__Extracted records__
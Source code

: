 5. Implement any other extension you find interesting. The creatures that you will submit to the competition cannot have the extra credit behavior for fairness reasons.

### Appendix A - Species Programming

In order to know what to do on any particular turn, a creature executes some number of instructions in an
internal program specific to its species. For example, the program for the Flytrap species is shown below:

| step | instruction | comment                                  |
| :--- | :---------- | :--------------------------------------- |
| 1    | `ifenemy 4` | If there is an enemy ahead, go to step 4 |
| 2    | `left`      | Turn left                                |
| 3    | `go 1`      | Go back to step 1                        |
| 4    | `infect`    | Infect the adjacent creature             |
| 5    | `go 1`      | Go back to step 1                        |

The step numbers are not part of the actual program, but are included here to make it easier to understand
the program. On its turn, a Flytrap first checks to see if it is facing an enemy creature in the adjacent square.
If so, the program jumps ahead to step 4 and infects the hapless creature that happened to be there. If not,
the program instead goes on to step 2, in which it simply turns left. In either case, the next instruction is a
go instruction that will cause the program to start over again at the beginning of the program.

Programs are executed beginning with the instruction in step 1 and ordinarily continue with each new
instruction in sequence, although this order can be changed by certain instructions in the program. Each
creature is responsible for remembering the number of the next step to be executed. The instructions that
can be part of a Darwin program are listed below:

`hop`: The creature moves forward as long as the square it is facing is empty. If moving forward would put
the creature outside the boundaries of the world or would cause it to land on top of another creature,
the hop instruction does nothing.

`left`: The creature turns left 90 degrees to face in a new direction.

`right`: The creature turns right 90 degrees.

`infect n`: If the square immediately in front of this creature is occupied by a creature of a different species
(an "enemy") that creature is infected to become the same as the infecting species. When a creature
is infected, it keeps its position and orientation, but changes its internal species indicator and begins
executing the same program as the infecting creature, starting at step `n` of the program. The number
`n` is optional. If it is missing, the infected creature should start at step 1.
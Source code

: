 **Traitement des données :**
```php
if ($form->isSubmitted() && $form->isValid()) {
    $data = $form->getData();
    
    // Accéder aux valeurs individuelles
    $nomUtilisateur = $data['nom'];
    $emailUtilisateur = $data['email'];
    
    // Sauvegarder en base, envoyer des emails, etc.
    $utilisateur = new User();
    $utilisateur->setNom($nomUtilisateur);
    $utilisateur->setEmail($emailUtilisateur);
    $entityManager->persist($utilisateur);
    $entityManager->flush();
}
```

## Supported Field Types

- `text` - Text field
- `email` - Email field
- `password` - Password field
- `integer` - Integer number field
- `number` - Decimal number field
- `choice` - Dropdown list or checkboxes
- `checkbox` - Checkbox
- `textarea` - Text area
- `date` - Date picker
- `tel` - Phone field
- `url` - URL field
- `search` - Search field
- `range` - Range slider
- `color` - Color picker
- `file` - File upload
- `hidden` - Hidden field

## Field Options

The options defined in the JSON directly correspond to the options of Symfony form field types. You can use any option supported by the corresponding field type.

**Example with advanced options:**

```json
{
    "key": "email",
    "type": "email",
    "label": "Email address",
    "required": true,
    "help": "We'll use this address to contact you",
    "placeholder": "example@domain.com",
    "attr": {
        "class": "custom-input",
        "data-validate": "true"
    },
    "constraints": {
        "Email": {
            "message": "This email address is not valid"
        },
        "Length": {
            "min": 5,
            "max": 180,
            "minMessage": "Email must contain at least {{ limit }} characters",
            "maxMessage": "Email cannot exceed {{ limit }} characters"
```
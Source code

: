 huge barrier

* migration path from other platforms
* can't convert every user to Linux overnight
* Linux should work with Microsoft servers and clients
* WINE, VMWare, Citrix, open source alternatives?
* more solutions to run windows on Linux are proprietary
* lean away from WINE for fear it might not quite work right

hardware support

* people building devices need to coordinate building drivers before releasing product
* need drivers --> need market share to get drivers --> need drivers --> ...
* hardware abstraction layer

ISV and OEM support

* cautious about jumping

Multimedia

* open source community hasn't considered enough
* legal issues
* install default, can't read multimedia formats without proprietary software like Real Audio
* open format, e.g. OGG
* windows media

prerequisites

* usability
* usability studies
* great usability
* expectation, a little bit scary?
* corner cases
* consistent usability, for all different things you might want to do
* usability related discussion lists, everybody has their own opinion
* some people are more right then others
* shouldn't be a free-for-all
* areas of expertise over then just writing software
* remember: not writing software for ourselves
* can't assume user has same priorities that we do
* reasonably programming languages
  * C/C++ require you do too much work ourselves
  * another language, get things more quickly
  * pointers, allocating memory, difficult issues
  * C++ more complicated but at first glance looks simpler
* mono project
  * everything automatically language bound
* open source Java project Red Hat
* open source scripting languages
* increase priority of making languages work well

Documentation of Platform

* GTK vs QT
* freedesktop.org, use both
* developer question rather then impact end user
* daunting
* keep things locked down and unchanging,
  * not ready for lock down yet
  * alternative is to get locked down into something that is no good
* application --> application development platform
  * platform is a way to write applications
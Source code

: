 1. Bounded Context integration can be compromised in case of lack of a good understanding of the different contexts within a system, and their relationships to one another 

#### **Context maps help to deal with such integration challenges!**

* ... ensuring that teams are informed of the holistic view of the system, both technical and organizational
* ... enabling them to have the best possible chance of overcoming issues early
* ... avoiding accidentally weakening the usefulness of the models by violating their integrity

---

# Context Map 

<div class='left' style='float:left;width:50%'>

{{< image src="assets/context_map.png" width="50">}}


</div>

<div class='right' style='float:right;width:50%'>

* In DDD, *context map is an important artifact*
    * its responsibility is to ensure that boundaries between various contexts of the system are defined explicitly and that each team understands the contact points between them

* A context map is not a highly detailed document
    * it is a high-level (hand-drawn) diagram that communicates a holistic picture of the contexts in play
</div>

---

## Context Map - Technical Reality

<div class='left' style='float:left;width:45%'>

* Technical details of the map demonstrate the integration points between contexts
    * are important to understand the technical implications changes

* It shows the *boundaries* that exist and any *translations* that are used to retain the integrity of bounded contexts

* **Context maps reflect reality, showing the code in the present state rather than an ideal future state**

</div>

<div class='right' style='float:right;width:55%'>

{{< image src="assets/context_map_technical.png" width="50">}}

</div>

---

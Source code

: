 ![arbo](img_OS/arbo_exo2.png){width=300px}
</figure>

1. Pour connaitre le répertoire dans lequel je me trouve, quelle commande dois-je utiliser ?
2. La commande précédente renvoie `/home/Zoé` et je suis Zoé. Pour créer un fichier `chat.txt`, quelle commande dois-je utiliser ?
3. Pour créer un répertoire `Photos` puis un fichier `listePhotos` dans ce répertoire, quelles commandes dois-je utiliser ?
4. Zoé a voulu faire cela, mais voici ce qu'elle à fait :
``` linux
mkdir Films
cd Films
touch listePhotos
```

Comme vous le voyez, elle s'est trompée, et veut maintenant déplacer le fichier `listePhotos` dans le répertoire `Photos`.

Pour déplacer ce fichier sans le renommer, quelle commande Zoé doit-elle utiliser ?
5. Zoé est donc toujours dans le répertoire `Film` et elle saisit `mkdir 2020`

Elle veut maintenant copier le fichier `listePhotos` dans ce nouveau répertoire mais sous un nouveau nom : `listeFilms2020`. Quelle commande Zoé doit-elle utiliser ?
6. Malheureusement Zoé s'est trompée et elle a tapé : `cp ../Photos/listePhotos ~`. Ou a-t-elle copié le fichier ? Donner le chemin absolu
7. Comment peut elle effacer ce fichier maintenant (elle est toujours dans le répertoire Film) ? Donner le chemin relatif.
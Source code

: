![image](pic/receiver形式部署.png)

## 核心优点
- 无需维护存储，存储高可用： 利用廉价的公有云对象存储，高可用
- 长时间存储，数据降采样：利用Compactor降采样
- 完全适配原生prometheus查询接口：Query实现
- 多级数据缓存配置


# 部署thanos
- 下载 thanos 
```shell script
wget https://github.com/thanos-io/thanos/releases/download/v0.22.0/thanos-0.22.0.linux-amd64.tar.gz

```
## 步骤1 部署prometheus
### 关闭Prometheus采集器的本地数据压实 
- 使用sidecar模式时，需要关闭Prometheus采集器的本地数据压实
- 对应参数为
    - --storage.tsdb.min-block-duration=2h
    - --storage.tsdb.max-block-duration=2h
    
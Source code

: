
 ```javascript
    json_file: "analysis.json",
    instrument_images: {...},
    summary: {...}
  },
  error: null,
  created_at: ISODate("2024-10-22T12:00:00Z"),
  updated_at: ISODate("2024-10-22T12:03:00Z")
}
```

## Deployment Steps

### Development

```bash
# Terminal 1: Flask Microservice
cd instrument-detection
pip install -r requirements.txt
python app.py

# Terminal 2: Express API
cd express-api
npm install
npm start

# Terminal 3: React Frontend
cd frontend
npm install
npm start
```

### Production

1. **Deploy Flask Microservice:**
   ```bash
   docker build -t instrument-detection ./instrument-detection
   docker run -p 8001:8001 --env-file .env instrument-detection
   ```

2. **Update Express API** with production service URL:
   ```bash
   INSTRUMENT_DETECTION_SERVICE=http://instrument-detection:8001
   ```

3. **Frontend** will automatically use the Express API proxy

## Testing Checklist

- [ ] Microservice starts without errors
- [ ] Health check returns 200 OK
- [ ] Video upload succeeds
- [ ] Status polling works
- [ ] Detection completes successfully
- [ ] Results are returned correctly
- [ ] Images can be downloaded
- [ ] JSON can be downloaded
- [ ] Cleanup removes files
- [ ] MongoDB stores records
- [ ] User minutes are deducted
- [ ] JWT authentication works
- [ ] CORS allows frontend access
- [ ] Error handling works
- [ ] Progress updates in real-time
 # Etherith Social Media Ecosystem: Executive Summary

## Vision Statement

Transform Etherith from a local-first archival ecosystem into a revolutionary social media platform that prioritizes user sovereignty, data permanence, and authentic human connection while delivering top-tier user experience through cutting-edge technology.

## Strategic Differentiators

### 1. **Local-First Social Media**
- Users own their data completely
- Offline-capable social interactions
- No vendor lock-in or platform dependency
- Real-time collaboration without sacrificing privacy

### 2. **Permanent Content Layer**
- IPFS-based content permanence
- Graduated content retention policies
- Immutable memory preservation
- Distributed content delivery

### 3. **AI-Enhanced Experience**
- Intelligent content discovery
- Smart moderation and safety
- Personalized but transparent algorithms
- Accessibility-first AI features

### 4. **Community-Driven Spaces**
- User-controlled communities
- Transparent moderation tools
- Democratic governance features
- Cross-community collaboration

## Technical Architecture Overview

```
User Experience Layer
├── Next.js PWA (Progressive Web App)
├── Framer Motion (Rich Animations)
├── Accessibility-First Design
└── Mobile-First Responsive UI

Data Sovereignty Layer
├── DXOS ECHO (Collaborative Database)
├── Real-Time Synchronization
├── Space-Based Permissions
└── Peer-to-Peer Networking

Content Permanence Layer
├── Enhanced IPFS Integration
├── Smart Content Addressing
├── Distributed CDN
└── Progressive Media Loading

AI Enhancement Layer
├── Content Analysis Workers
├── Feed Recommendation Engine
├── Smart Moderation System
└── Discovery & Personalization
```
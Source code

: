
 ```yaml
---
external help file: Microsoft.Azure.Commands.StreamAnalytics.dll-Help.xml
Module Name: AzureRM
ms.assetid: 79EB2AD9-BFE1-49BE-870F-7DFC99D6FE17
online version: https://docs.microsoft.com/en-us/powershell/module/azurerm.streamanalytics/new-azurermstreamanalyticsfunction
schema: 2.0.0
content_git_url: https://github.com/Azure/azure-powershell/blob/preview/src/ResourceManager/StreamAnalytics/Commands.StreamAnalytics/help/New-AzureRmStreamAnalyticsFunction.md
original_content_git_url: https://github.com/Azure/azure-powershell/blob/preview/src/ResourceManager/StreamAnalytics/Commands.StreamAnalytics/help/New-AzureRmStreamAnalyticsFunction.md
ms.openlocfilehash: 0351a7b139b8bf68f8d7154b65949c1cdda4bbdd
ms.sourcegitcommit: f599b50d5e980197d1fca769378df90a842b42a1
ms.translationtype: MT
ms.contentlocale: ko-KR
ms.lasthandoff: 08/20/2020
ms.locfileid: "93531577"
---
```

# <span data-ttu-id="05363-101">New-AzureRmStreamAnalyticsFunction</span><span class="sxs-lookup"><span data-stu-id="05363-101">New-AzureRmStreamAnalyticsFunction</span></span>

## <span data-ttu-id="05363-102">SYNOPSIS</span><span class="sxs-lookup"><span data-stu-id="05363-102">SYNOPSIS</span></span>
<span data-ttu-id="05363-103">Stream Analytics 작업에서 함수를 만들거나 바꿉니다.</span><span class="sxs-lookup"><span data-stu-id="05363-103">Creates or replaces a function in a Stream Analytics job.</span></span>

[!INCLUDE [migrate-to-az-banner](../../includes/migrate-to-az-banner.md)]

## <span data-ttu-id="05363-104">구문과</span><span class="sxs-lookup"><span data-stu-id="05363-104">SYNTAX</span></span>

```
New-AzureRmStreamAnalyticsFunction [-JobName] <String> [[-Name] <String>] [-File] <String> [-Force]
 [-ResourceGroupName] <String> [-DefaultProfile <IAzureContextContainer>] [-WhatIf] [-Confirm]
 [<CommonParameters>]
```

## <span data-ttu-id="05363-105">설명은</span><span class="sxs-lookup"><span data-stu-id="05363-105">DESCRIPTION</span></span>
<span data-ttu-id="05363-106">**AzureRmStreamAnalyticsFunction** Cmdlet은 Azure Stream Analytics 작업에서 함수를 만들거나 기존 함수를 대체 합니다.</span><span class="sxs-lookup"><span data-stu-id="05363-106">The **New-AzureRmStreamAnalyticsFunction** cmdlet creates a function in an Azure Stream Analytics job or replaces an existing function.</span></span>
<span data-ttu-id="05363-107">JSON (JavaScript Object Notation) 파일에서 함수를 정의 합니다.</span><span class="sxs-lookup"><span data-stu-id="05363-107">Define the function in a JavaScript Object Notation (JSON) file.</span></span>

__What is needed__
Ending with the line containing "In order to", please print exactly the lines of the material above from its first line onward, and nothing else.

__Output of the task__
Source code

: 5. Implement any other extension you find interesting. The creatures that you will submit to the competition cannot have the extra credit behavior for fairness reasons.

### Appendix A - Species Programming

In order to know what to do on any particular turn, a creature executes some number of instructions in an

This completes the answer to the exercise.